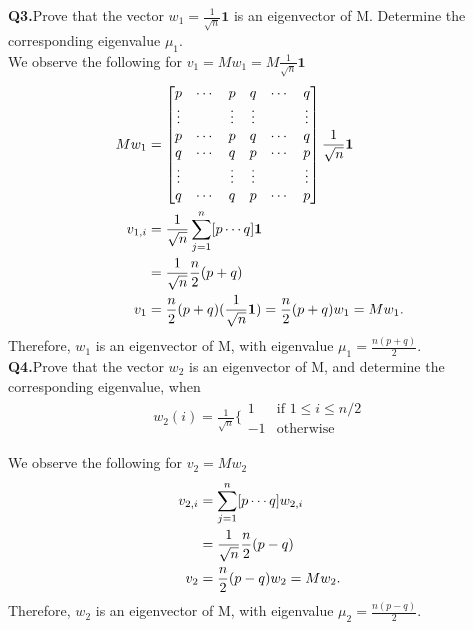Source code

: \documentclass[9pt]{article}
\def\i{\mathbf{1}} %
\begin{document}
\textbf{Q3.}Prove that the vector $w_1 = \frac{1}{\sqrt{n}}\i$ is an eigenvector of M. Determine the corresponding eigenvalue $\mu_1$.\\
We observe the following for $v_1 = Mw_1 = M\frac{1}{\sqrt{n}}\i$
\begin{align}
Mw_1 &= \begin{bmatrix}
p & \cdots &p&q&\cdots&q\\
\vdots &  &\vdots &\vdots & &\vdots\\
p & \cdots &p&q&\cdots&q\\
q & \cdots &q&p&\cdots&p\\
\vdots &  &\vdots &\vdots & &\vdots\\
q & \cdots &q&p&\cdots&p\\
\end{bmatrix}\frac{1}{\sqrt{n}}\i \\
v_{1,i} &= \frac{1}{\sqrt{n}}\sum_{j=1}^n [ p \cdots q ]\i \notag\\
&= \frac{1}{\sqrt{n}} \frac{n}{2}(p+q) \notag\\
v_1 &=  \frac{n}{2}(p+q) ( \frac{1}{\sqrt{n}} \i) = \frac{n}{2}(p+q)w_1 = Mw_1.
\end{align}
Therefore, $w_1$ is an eigenvector of M, with eigenvalue $\mu_1 = \frac{n(p+q)}{2}$.\\

\textbf{Q4.}Prove that the vector $w_2 $ is an eigenvector of M, and determine the corresponding eigenvalue, when 
\begin{align}
w_2(i) = \frac{1}{\sqrt{n}}\bigg\lbrace \begin{array}{cc}
1 & \text{if } 1 \leq i \leq n/2 \\
-1 & \text{otherwise} 
\end{array} 
\end{align}	

We observe the following for $v_2 = Mw_2 $
\begin{align}
v_{2,i} &= \sum_{j=1}^n [ p \cdots q ] w_{2,i}\\
&= \frac{1}{\sqrt{n}} \frac{n}{2}(p-q) \notag\\
v_2 &= \frac{n}{2}(p-q)w_2=  Mw_2.
\end{align}
Therefore, $w_2$ is an eigenvector of M, with eigenvalue $\mu_2 = \frac{n(p-q)}{2}$.
\end{document}
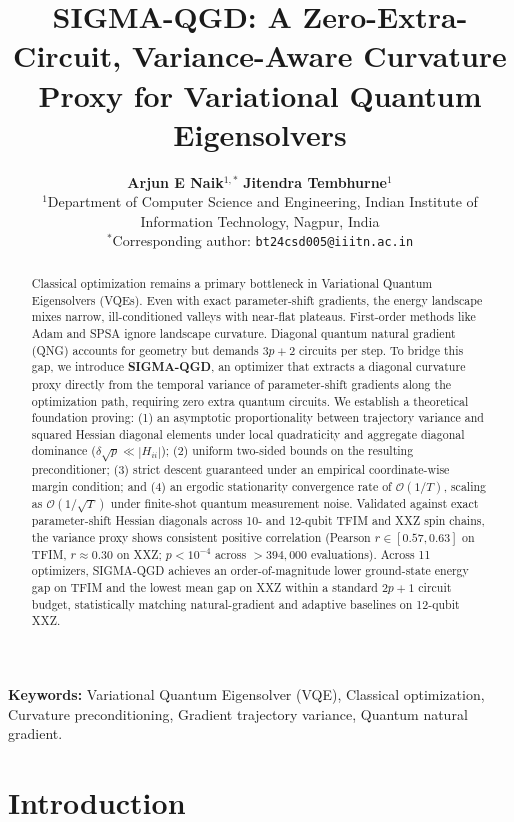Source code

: \documentclass[11pt,a4paper]{article}
\title{\textbf{SIGMA-QGD: A Zero-Extra-Circuit, Variance-Aware Curvature Proxy for Variational Quantum Eigensolvers}}
\author{
    \textbf{Arjun E Naik}$^{1,*}$ \quad \textbf{Jitendra Tembhurne}$^{1}$ \\[1ex]
    $^{1}$Department of Computer Science and Engineering, Indian Institute of Information Technology, Nagpur, India \\
    $^{*}$Corresponding author: \texttt{bt24csd005@iiitn.ac.in}
}
\date{}
\begin{document}
\maketitle

\begin{abstract}
Classical optimization remains a primary bottleneck in Variational Quantum Eigensolvers (VQEs). Even with exact parameter-shift gradients, the energy landscape mixes narrow, ill-conditioned valleys with near-flat plateaus. First-order methods like Adam and SPSA ignore landscape curvature. Diagonal quantum natural gradient (QNG) accounts for geometry but demands $3p+2$ circuits per step. To bridge this gap, we introduce \textbf{SIGMA-QGD}, an optimizer that extracts a diagonal curvature proxy directly from the temporal variance of parameter-shift gradients along the optimization path, requiring zero extra quantum circuits. We establish a theoretical foundation proving: (1) an asymptotic proportionality between trajectory variance and squared Hessian diagonal elements under local quadraticity and aggregate diagonal dominance ($\delta\sqrt{p} \ll |H_{ii}|$); (2) uniform two-sided bounds on the resulting preconditioner; (3) strict descent guaranteed under an empirical coordinate-wise margin condition; and (4) an ergodic stationarity convergence rate of $\mathcal{O}(1/T)$, scaling as $\mathcal{O}(1/\sqrt{T})$ under finite-shot quantum measurement noise. Validated against exact parameter-shift Hessian diagonals across 10- and 12-qubit TFIM and XXZ spin chains, the variance proxy shows consistent positive correlation (Pearson $r \in [0.57, 0.63]$ on TFIM, $r \approx 0.30$ on XXZ; $p < 10^{-4}$ across $>394{,}000$ evaluations). Across 11 optimizers, SIGMA-QGD achieves an order-of-magnitude lower ground-state energy gap on TFIM and the lowest mean gap on XXZ within a standard $2p+1$ circuit budget, statistically matching natural-gradient and adaptive baselines on 12-qubit XXZ.
\end{abstract}

\textbf{Keywords:} Variational Quantum Eigensolver (VQE), Classical optimization, Curvature preconditioning, Gradient trajectory variance, Quantum natural gradient.

\newpage

\section{Introduction}
\label{sec:intro}
\end{document}

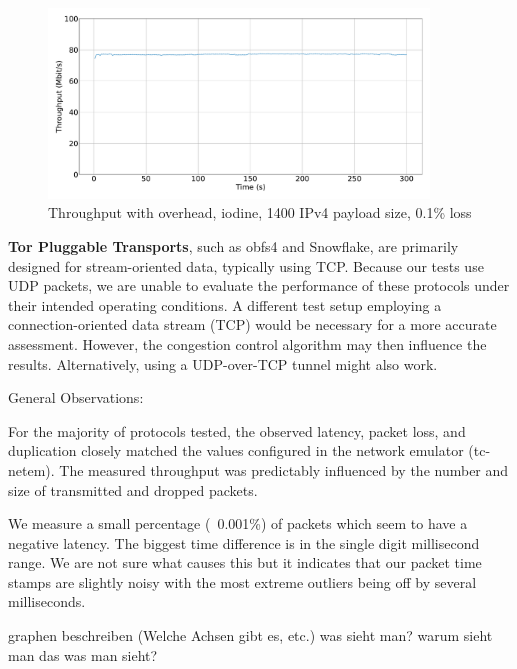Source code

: \begin{figure}[tbh]
	\centering
	\includegraphics[draft=false,width=0.9\textwidth]{figures/Graphs/graph-5-iodine-constant-throughput/throughput.pdf}
	\caption{Throughput with overhead, iodine, 1400 IPv4 payload size, 0.1\% loss}
	\label{fig:graph-5-iodine-constant-throughput}
\end{figure}


\textbf{Tor Pluggable Transports}, such as obfs4 and Snowflake, are primarily designed for stream-oriented data, typically using TCP.
Because our tests use UDP packets, we are unable to evaluate the performance of these protocols under their intended operating conditions.
A different test setup employing a connection-oriented data stream (TCP) would be necessary for a more accurate assessment.
However, the congestion control algorithm may then influence the results.
Alternatively, using a UDP-over-TCP tunnel might also work.


General Observations:

For the majority of protocols tested, the observed latency, packet loss, and duplication closely matched the values configured in the network emulator (tc-netem).
The measured throughput was predictably influenced by the number and size of transmitted and dropped packets.

We measure a small percentage (~0.001\%) of packets which seem to have a negative latency.
The biggest time difference is in the single digit millisecond range.
We are not sure what causes this but it indicates that our packet time stamps are slightly noisy with the most extreme outliers being off by several milliseconds.




graphen beschreiben (Welche Achsen gibt es, etc.)
was sieht man?
warum sieht man das was man sieht?

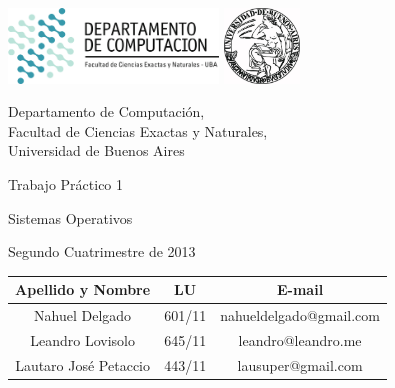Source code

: \documentclass[a4paper,10pt,twoside]{article}
\begin{document}


\thispagestyle{caratula}

\begin{center}

\includegraphics[height=2cm]{DC.png} 
\hfill
\includegraphics[height=2cm]{UBA.jpg} 

\vspace{2cm}

Departamento de Computación,\\
Facultad de Ciencias Exactas y Naturales,\\
Universidad de Buenos Aires

\vspace{4cm}

\begin{Huge}
Trabajo Práctico 1
\end{Huge}

\vspace{0.5cm}

\begin{Large}
Sistemas Operativos
\end{Large}

\vspace{1cm}

Segundo Cuatrimestre de 2013

\vspace{4cm}

\begin{tabular}{|c|c|c|}
\hline
Apellido y Nombre & LU & E-mail\\
\hline
Nahuel Delgado        & 601/11 & nahueldelgado@gmail.com\\
Leandro Lovisolo      & 645/11 & leandro@leandro.me\\
Lautaro José Petaccio & 443/11 & lausuper@gmail.com\\
\hline
\end{tabular}

\end{center}
\end{document}
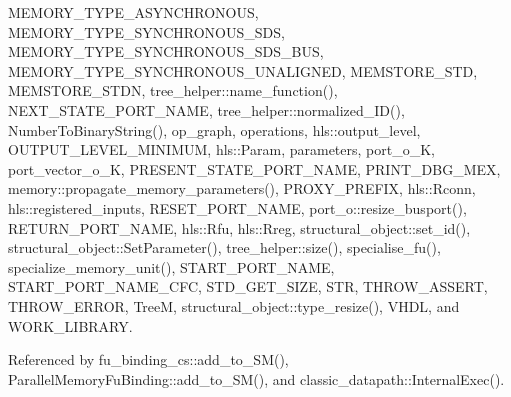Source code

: M\+E\+M\+O\+R\+Y\+\_\+\+T\+Y\+P\+E\+\_\+\+A\+S\+Y\+N\+C\+H\+R\+O\+N\+O\+US, M\+E\+M\+O\+R\+Y\+\_\+\+T\+Y\+P\+E\+\_\+\+S\+Y\+N\+C\+H\+R\+O\+N\+O\+U\+S\+\_\+\+S\+DS, M\+E\+M\+O\+R\+Y\+\_\+\+T\+Y\+P\+E\+\_\+\+S\+Y\+N\+C\+H\+R\+O\+N\+O\+U\+S\+\_\+\+S\+D\+S\+\_\+\+B\+US, M\+E\+M\+O\+R\+Y\+\_\+\+T\+Y\+P\+E\+\_\+\+S\+Y\+N\+C\+H\+R\+O\+N\+O\+U\+S\+\_\+\+U\+N\+A\+L\+I\+G\+N\+ED, M\+E\+M\+S\+T\+O\+R\+E\+\_\+\+S\+TD, M\+E\+M\+S\+T\+O\+R\+E\+\_\+\+S\+T\+DN, tree\+\_\+helper\+::name\+\_\+function(), N\+E\+X\+T\+\_\+\+S\+T\+A\+T\+E\+\_\+\+P\+O\+R\+T\+\_\+\+N\+A\+ME, tree\+\_\+helper\+::normalized\+\_\+\+I\+D(), Number\+To\+Binary\+String(), op\+\_\+graph, operations, hls\+::output\+\_\+level, O\+U\+T\+P\+U\+T\+\_\+\+L\+E\+V\+E\+L\+\_\+\+M\+I\+N\+I\+M\+UM, hls\+::\+Param, parameters, port\+\_\+o\+\_\+K, port\+\_\+vector\+\_\+o\+\_\+K, P\+R\+E\+S\+E\+N\+T\+\_\+\+S\+T\+A\+T\+E\+\_\+\+P\+O\+R\+T\+\_\+\+N\+A\+ME, P\+R\+I\+N\+T\+\_\+\+D\+B\+G\+\_\+\+M\+EX, memory\+::propagate\+\_\+memory\+\_\+parameters(), P\+R\+O\+X\+Y\+\_\+\+P\+R\+E\+F\+IX, hls\+::\+Rconn, hls\+::registered\+\_\+inputs, R\+E\+S\+E\+T\+\_\+\+P\+O\+R\+T\+\_\+\+N\+A\+ME, port\+\_\+o\+::resize\+\_\+busport(), R\+E\+T\+U\+R\+N\+\_\+\+P\+O\+R\+T\+\_\+\+N\+A\+ME, hls\+::\+Rfu, hls\+::\+Rreg, structural\+\_\+object\+::set\+\_\+id(), structural\+\_\+object\+::\+Set\+Parameter(), tree\+\_\+helper\+::size(), specialise\+\_\+fu(), specialize\+\_\+memory\+\_\+unit(), S\+T\+A\+R\+T\+\_\+\+P\+O\+R\+T\+\_\+\+N\+A\+ME, S\+T\+A\+R\+T\+\_\+\+P\+O\+R\+T\+\_\+\+N\+A\+M\+E\+\_\+\+C\+FC, S\+T\+D\+\_\+\+G\+E\+T\+\_\+\+S\+I\+ZE, S\+TR, T\+H\+R\+O\+W\+\_\+\+A\+S\+S\+E\+RT, T\+H\+R\+O\+W\+\_\+\+E\+R\+R\+OR, TreeM, structural\+\_\+object\+::type\+\_\+resize(), V\+H\+DL, and W\+O\+R\+K\+\_\+\+L\+I\+B\+R\+A\+RY.



Referenced by fu\+\_\+binding\+\_\+cs\+::add\+\_\+to\+\_\+\+S\+M(), Parallel\+Memory\+Fu\+Binding\+::add\+\_\+to\+\_\+\+S\+M(), and classic\+\_\+datapath\+::\+Internal\+Exec().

- - - - - - -

• [Problem statement]
From the data, work out how many lines include the word "sieht"; the reply is that number and nothing else.

• [Written reply]
2